Work required:
Return each line of the records below that contains the word "images".

Data items:
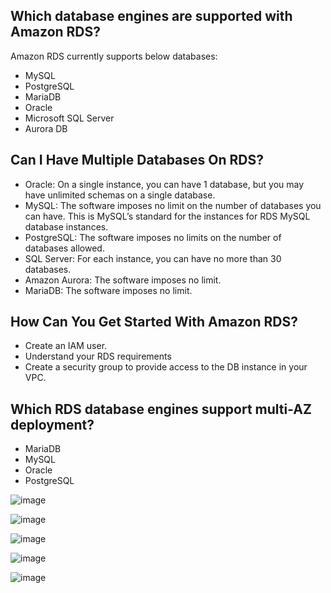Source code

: ## Which database engines are supported with Amazon RDS?

Amazon RDS currently supports below databases:

- MySQL
- PostgreSQL
- MariaDB
- Oracle
- Microsoft SQL Server
- Aurora DB

## Can I Have Multiple Databases On RDS?

- Oracle: On a single instance, you can have 1 database, but you may have unlimited schemas on a single database.
- MySQL: The software imposes no limit on the number of databases you can have. This is MySQL’s standard for the instances for RDS MySQL database instances.
- PostgreSQL: The software imposes no limits on the number of databases allowed.
- SQL Server: For each instance, you can have no more than 30 databases.
- Amazon Aurora: The software imposes no limit.
- MariaDB: The software imposes no limit.

## How Can You Get Started With Amazon RDS?

- Create an IAM user.
- Understand your RDS requirements
- Create a security group to provide access to the DB instance in your VPC.

## Which RDS database engines support multi-AZ deployment?

- MariaDB
- MySQL
- Oracle
- PostgreSQL

![image](https://user-images.githubusercontent.com/33947539/163680189-ef16369a-b737-417b-a410-699e24f06787.png)

![image](https://user-images.githubusercontent.com/33947539/163680235-2fadc587-7f8f-4d10-b65d-8aff5dce6181.png)

![image](https://user-images.githubusercontent.com/33947539/163680262-5978f9d8-32f2-4886-8913-d8a4cb1ca2d2.png)

![image](https://user-images.githubusercontent.com/33947539/163680424-2b02904b-79a3-488f-8585-4bc003b8a922.png)

![image](https://user-images.githubusercontent.com/33947539/163680455-20d939ab-e655-4798-99e8-c84199950255.png)
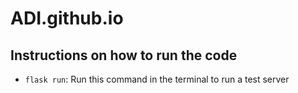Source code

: # ADI.github.io

## Instructions on how to run the code
- `flask run`: Run this command in the terminal to run a test server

Task output:
![image](https://user-images.githubusercontent.com/33947539/163680189-ef16369a-b737-417b-a410-699e24f06787.png)
![image](https://user-images.githubusercontent.com/33947539/163680235-2fadc587-7f8f-4d10-b65d-8aff5dce6181.png)
![image](https://user-images.githubusercontent.com/33947539/163680262-5978f9d8-32f2-4886-8913-d8a4cb1ca2d2.png)
![image](https://user-images.githubusercontent.com/33947539/163680424-2b02904b-79a3-488f-8585-4bc003b8a922.png)
![image](https://user-images.githubusercontent.com/33947539/163680455-20d939ab-e655-4798-99e8-c84199950255.png)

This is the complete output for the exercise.